The problems with this are many. The easiest among them to see is how this pushes us away from each other and from the conversations about how the significance of our common identity of ideas differs among us. While a university might rightly expect its students to push past any offense taken in the classroom, in ordinary communities we are left ever more isolated to nurture our suspicions toward the other group. The tragic death of Trayvon Martin was the direct result of this. Both he and George Zimmerman kept each other at arms length, nurturing suspicions born of past experiences, instead of approaching each other to clarify their different perceptions.
The second and more subtle problem is how when we unpack this definition we discover that it rests on identity politics - the exact same problem with me asking my African-American neighbor "what do black people think about...?" And when identity politics is challenged, the faculty lounge inevitably falls back on the history of racism - defined as it is as "prejudice plus power." The reasoning proves to be circular.
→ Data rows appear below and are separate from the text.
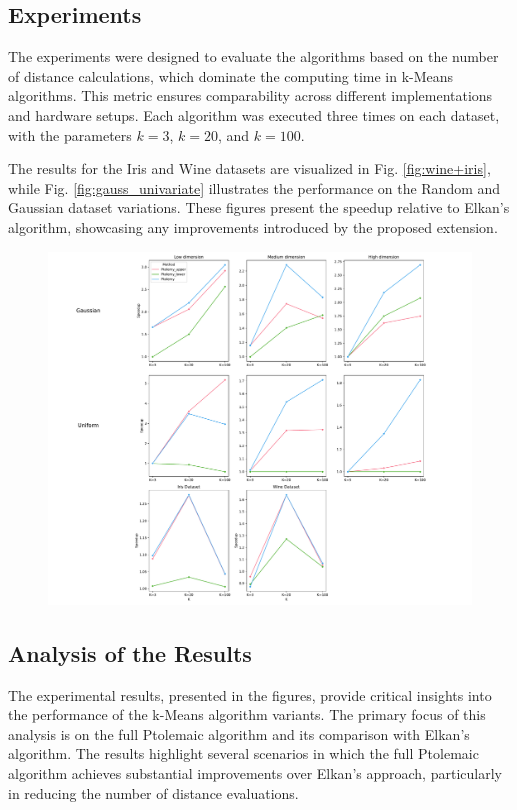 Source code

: \subsection{Experiments}

The experiments were designed to evaluate the algorithms based on the number of distance calculations, which dominate the computing time in k-Means algorithms. This metric ensures comparability across different implementations and hardware setups. Each algorithm was executed three times on each dataset, with the parameters $k = 3$, $k = 20$, and $k = 100$.

The results for the Iris and Wine datasets are visualized in Fig. \ref{fig:wine+iris}, while Fig. \ref{fig:gauss_univariate} illustrates the performance on the Random and Gaussian dataset variations. These figures present the speedup relative to Elkan's algorithm, showcasing any improvements introduced by the proposed extension.


\begin{figure}
  \centering
  \includegraphics[width=\textwidth]{fig/combined_plot.pdf}
  \caption{}
  \label{fig:combined}
\end{figure}


\subsection{Analysis of the Results}

The experimental results, presented in the figures, provide critical insights into the performance of the k-Means algorithm variants. The primary focus of this analysis is on the full Ptolemaic algorithm and its comparison with Elkan’s algorithm. The results highlight several scenarios in which the full Ptolemaic algorithm achieves substantial improvements over Elkan’s approach, particularly in reducing the number of distance evaluations.

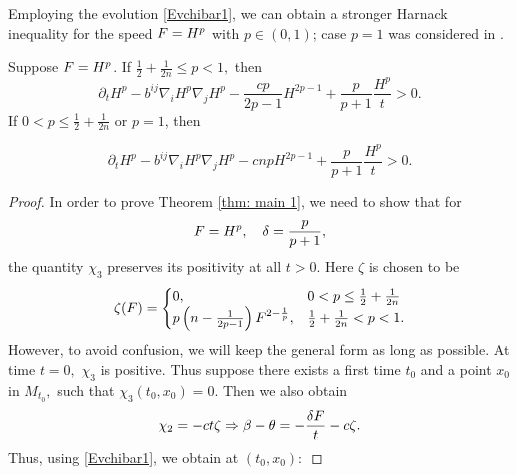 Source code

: \documentclass{amsart}
\begin{document}
Employing the evolution \cref{Evchibar1}, we can obtain a stronger Harnack inequality for the speed \(F = H^{p}\) with \(p \in (0,1)\); case $p=1$ was considered in \cite{BryanIvaki:08/2015}.
\begin{theorem} \label{thm: main 1}
Suppose \(F = H^{p}\). If $\frac{1}{2}+\frac{1}{2n}\leq {p}< 1,$ then
\[
\partial_t H^{p} - b^{ij}\nabla_iH^{p}\nabla_jH^{p} - \frac{c {p}}{2{p}-1}H^{2{p}-1} + \frac{{p}}{{p}+1} \frac{H^{p}}{t} > 0.
\]
If $0<{p}\leq \frac{1}{2} + \frac{1}{2n}$ or $p=1$, then

\[
\partial_t H^{p} - b^{ij}\nabla_iH^{p}\nabla_jH^{p} - c n{p}H^{2{p}-1} + \frac{{p}}{{p}+1} \frac{H^{p}}{t} > 0.
\]
\end{theorem}
\begin{proof}
In order to prove Theorem \ref{thm: main 1}, we need to show that for
$$F=H^{p},\quad \delta=\frac{p}{p+1},$$
the quantity $\chi_3$ preserves its positivity at all $t>0.$ Here $\zeta$ is chosen to be
$$\zeta(F)=\begin{cases} 0, &0<p\leq \frac{1}{2}+\frac{1}{2n}\\
                    p\left(n-\frac{1}{2p-1}\right)F^{2-\frac{1}{p}}, &\frac{1}{2}+\frac{1}{2n}<p< 1.\end{cases}$$
However, to avoid confusion, we will keep the general form as long as possible.
At time $t=0,$ $\chi_3$ is positive.
Thus suppose there exists a first time $t_0$ and a point $x_0$ in $M_{t_0},$ such that $\chi_3(t_0,x_0)=0.$
Then we also obtain
$$\chi_2=-ct\zeta\Rightarrow \beta-\theta=-\frac{\delta F}{t}-c\zeta.$$
Thus, using \eqref{Evchibar1}, we obtain at $(t_0,x_0)\colon$


\end{proof}
\end{document}
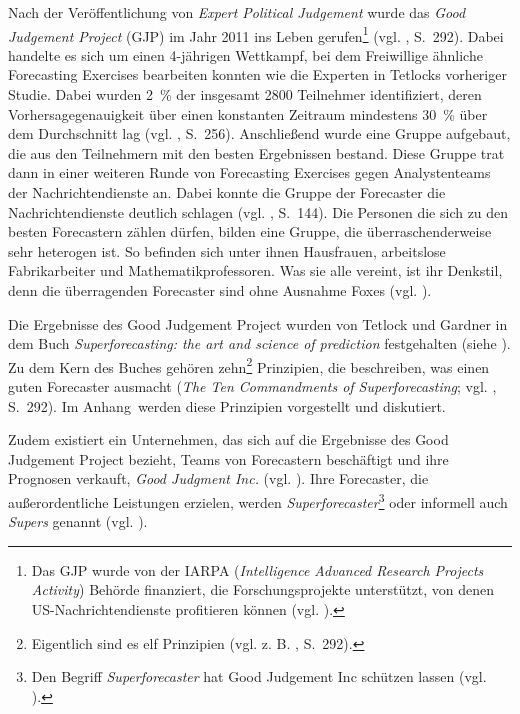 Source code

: Nach der Veröffentlichung von \emph{Expert Political Judgement} wurde das
\emph{Good Judgement Project} (GJP) im Jahr 2011 ins Leben gerufen\footnote{
Das GJP wurde von der IARPA (\emph{Intelligence Advanced Research Projects
Activity}) Behörde finanziert, die Forschungsprojekte
unterstützt, von denen US-Nachrichtendienste profitieren können (vgl. \cite{Burton}).
} (vgl. \cite{Jackson}, S.~292). Dabei handelte es sich um einen 4-jährigen Wettkampf, bei dem
Freiwillige ähnliche Forecasting Exercises bearbeiten konnten wie die Experten
in Tetlocks vorheriger Studie. Dabei wurden 2~\% der insgesamt 2800 Teilnehmer identifiziert, 
deren Vorhersagegenauigkeit über einen konstanten Zeitraum
mindestens 30~\%  über dem Durchschnitt lag (vgl. \cite{Roetheli}, S.~256). Anschließend wurde eine Gruppe
aufgebaut, die aus den Teilnehmern mit den besten Ergebnissen bestand. Diese
Gruppe trat dann in einer weiteren Runde von Forecasting Exercises gegen
Analystenteams der Nachrichtendienste an. Dabei konnte die Gruppe der Forecaster
die Nachrichtendienste deutlich schlagen (vgl. \cite{Roche}, S.~144). Die Personen
die sich zu den besten Forecastern zählen dürfen, bilden eine Gruppe, die überraschenderweise sehr heterogen ist.
So befinden sich unter ihnen Hausfrauen, arbeitslose
Fabrikarbeiter und Mathematikprofessoren. Was sie alle vereint, ist ihr Denkstil,
denn die überragenden Forecaster sind ohne Ausnahme Foxes (vgl. \cite{Economist}).

Die Ergebnisse des Good Judgement Project wurden von Tetlock und Gardner
in dem Buch \emph{Superforecasting: the art and science of prediction} festgehalten (siehe \cite{Super}).
Zu dem Kern des Buches gehören zehn\footnote{Eigentlich sind es elf Prinzipien (vgl. z. B. \cite{Jackson}, S.~292).}
Prinzipien, die beschreiben, was einen guten Forecaster ausmacht (\emph{The Ten Commandments of Superforecasting};
vgl. \cite{Jackson}, S.~292). Im Anhang~\xcom werden diese Prinzipien vorgestellt und diskutiert.

Zudem existiert ein Unternehmen, das sich auf die Ergebnisse des Good Judgement Project bezieht,
Teams von Forecastern beschäftigt und ihre Prognosen verkauft, \emph{Good Judgment Inc.} (vgl. \cite{GJP_Ink}).
Ihre Forecaster, die außerordentliche Leistungen erzielen, werden \emph{Superforecaster}\footnote{
Den Begriff \emph{Superforecaster} hat Good Judgement Inc schützen lassen (vgl. \cite{Super}).
} oder informell auch \emph{Supers} genannt (vgl. \cite{Burton}).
When this definition and identity politics are pulled apart and each is demanded to stand on its own merits in our communities, its failures are both evident and tragic.
Our national conversation on race has been hijacked by the faculty lounge, where their academic definition of racism is the ideological price of admission to the conversation. We deserve better - much better.
An Exercise We Can Do Together
Each year, on July 5 we should come together for a reading of Douglass' speech. The reading should be done by multiple people of all races. In the reading of the speech - in the choices we make with our voice to emphasize one part over another - we will reveal what we find to be significant. And I suspect my black neighbor will likely find different parts more or less significant than I - his or her white neighbor - would find significant. This would be an opportunity for us to listen to each other and discover how the significance of our national identity is different among us. The meaning is the same - but we come to that meaning from different pasts and experiences, and thus the significance of that meaning will differ.
Aloe Blacc's music video for "The Man" is extraordinarily timely in light of the strife in Furgeson. The video shows scenes from the 60's anti war and civil rights protests, eventually moving forward to a scene where Blacc walks among military personnel standing at attention - a clear reference to a sense of progress in the election of Barack Obama. The scene then returns to what looks like an inner city with Blacc arm in arm with community leaders and an interracial group of protesters. It almost seems like a question - why is it that the progress which has reached the White House has yet to reach places like Furgeson?
I still don't know how I'd do it if I was asked to sing his song. But I hope there might be a brighter future if I wonder out loud about it with my African-American neighbors.